There is a need to look at distinct categories of long stay care such as sheltered housing, independent living, retirement homes and nursing homes, he believes.

"Regrettably while other countries possess distinct categories of care which cater for residents of each specific dependency level, in this country it is typical to find a wide range of older adults, varying in their abilities and afflictions, in a single facility."

A balance between security and autonomy would be far easier to achieve when centring all attention on a group of people with a similar set of health and dependency characteristics, he says.

One hundred people over 65 years-of -age were surveyed between 2003 and 2004. All came from the former Southern Health Board and Midwestern Health Board areas. Fifty were living in the community and 50 lived in different nursing homes. All were assessed for their core abilities, were free of any mental impairment and were able to answer freely for themselves.

One small group of six participants who were based in nursing homes did score similar in ability to older people living in the wider community, but they were the exception to the rule. The six were in four homes where they were well stimulated and relatively independent, a flexible approach was maintained and where the largest numbers of residents were low dependency.

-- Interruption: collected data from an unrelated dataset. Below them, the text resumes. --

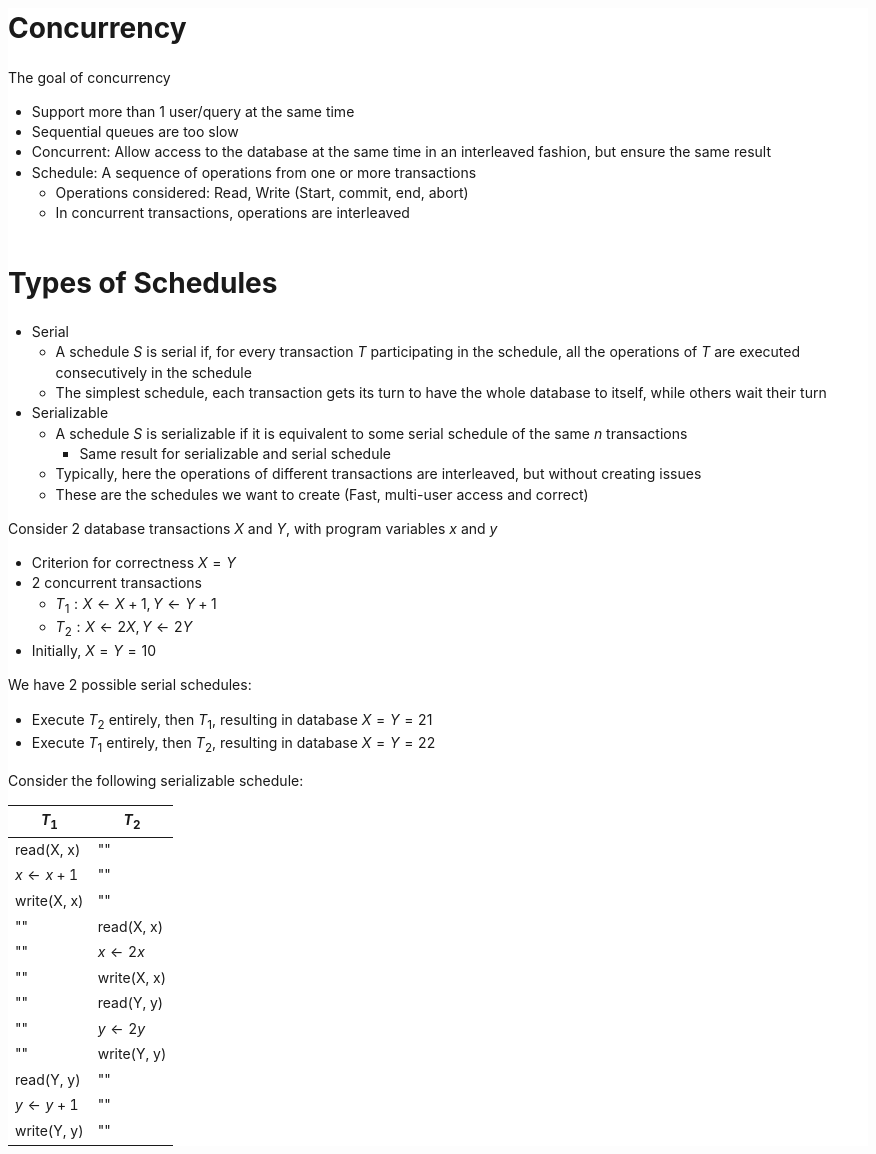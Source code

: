 # Concurrency

The goal of concurrency

-   Support more than 1 user/query at the same time
-   Sequential queues are too slow
-   Concurrent: Allow access to the database at the same time in an interleaved fashion, but ensure the same result
-   Schedule: A sequence of operations from one or more transactions
    -   Operations considered: Read, Write (Start, commit, end, abort)
    -   In concurrent transactions, operations are interleaved

# Types of Schedules

-   Serial
    -   A schedule $S$ is serial if, for every transaction $T$ participating in the schedule, all the operations of $T$ are executed consecutively in the schedule
    -   The simplest schedule, each transaction gets its turn to have the whole database to itself, while others wait their turn
-   Serializable
    -   A schedule $S$ is serializable if it is equivalent to some serial schedule of the same $n$ transactions
        -   Same result for serializable and serial schedule
    -   Typically, here the operations of different transactions are interleaved, but without creating issues
    -   These are the schedules we want to create (Fast, multi-user access and correct)

Consider 2 database transactions $X$ and $Y$, with program variables $x$ and $y$

-   Criterion for correctness $X = Y$
-   2 concurrent transactions
    -   $T_1: X \leftarrow X + 1, Y \leftarrow Y + 1$
    -   $T_2: X \leftarrow 2X, Y \leftarrow 2Y$
-   Initially, $X = Y = 10$

We have 2 possible serial schedules:

-   Execute $T_2$ entirely, then $T_1$, resulting in database $X = Y = 21$
-   Execute $T_1$ entirely, then $T_2$, resulting in database $X = Y = 22$

Consider the following serializable schedule:

| $T_1$                | $T_2$             |
| -------------------- | ----------------- |
| read(X, x)           | ""                |
| $x \leftarrow x + 1$ | ""                |
| write(X, x)          | ""                |
| ""                   | read(X, x)        |
| ""                   | $x \leftarrow 2x$ |
| ""                   | write(X, x)       |
| ""                   | read(Y, y)        |
| ""                   | $y \leftarrow 2y$ |
| ""                   | write(Y, y)       |
| read(Y, y)           | ""                |
| $y \leftarrow y + 1$ | ""                |
| write(Y, y)          | ""                |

The number of older adults in Ireland is expected to grow to over 800,000 by 2031 according to the CSO. The proportion in need of low dependency care is the section that will see the biggest growth by 2011, from about 10 per cent to 31 per cent. What the Limerick study really underlines, say the researchers, is that State provision of more low dependency facilities such as sheltered housing or independent-living long-stay homes, would be less costly and more beneficial to the greater well-being of older residents than high dependency nursing home care when it is not appropriate.